Please go line by line through the material and copy each one containing the word "above".

+-------+

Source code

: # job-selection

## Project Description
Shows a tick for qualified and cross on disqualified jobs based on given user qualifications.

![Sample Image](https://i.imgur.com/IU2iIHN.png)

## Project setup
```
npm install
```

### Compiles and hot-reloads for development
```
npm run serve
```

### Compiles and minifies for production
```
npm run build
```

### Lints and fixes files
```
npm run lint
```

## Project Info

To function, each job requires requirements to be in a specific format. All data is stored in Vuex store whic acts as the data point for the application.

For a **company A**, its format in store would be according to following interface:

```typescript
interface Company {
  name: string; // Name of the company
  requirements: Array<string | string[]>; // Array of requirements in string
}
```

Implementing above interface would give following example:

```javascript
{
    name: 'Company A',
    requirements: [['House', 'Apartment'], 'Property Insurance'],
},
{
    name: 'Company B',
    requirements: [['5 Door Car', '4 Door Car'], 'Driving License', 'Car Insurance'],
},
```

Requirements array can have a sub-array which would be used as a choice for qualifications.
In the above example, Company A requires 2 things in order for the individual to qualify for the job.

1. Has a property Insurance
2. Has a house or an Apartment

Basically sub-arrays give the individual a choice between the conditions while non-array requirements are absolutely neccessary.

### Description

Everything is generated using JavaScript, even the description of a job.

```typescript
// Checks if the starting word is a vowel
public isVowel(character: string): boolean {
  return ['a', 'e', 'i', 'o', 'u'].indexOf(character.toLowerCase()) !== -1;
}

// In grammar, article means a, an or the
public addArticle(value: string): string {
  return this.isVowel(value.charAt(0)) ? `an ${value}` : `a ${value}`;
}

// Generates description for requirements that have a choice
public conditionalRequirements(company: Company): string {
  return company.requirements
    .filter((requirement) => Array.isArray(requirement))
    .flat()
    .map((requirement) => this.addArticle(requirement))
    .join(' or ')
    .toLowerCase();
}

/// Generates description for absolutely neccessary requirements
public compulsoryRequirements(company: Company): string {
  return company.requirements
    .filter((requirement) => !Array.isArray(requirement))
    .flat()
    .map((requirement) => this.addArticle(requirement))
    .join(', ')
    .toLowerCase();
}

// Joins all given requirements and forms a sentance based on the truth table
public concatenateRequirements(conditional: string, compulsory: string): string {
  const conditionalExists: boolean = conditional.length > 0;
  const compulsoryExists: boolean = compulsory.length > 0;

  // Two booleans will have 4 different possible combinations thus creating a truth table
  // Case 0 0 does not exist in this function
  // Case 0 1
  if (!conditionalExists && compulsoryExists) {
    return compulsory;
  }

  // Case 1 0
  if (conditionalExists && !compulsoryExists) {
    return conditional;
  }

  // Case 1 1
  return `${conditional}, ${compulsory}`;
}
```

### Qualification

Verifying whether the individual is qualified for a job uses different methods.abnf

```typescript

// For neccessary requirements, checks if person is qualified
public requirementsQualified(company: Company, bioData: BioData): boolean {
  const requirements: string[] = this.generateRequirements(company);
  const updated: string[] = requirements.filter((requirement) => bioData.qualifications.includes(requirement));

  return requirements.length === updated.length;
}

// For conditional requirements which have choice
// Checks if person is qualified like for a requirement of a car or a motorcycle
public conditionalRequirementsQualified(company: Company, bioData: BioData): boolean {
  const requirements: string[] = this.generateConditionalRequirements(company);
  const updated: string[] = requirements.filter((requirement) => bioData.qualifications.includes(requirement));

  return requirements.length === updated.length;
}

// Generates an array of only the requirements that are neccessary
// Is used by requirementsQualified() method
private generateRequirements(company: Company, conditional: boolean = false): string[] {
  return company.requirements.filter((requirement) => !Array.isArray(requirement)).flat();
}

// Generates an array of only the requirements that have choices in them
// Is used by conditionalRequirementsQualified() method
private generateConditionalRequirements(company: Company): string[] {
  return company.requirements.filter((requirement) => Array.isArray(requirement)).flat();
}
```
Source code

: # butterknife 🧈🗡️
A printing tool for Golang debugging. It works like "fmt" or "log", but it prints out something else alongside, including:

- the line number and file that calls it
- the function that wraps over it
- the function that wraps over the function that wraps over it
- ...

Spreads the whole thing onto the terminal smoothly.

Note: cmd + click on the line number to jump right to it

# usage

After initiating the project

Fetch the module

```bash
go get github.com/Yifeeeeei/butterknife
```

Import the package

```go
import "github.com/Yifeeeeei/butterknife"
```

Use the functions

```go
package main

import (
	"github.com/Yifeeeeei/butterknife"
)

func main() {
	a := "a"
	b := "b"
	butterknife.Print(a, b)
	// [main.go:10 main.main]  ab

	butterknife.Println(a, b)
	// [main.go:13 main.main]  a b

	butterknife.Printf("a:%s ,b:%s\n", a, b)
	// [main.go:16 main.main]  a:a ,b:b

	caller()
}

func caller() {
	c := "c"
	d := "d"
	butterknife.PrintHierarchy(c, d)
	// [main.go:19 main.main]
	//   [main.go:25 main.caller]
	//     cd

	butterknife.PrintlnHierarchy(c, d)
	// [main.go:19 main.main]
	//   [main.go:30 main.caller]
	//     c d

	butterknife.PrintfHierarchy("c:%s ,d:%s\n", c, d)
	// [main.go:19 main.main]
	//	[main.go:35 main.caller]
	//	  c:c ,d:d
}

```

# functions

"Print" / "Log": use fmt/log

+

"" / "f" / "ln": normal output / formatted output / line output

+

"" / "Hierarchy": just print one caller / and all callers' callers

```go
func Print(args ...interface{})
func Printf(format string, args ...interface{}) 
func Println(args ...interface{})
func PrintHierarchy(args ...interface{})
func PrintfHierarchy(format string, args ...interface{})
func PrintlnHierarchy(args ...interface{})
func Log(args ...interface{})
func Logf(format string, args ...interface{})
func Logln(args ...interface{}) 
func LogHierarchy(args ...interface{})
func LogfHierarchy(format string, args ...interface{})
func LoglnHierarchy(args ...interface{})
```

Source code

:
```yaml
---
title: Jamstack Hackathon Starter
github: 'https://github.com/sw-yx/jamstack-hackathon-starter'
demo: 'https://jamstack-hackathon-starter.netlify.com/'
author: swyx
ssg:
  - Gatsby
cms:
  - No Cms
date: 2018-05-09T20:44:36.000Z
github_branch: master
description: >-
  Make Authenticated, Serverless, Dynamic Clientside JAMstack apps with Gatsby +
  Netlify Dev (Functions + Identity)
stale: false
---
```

+-------+

* The completed task
Implementing above interface would give following example:
In the above example, Company A requires 2 things in order for the individual to qualify for the job.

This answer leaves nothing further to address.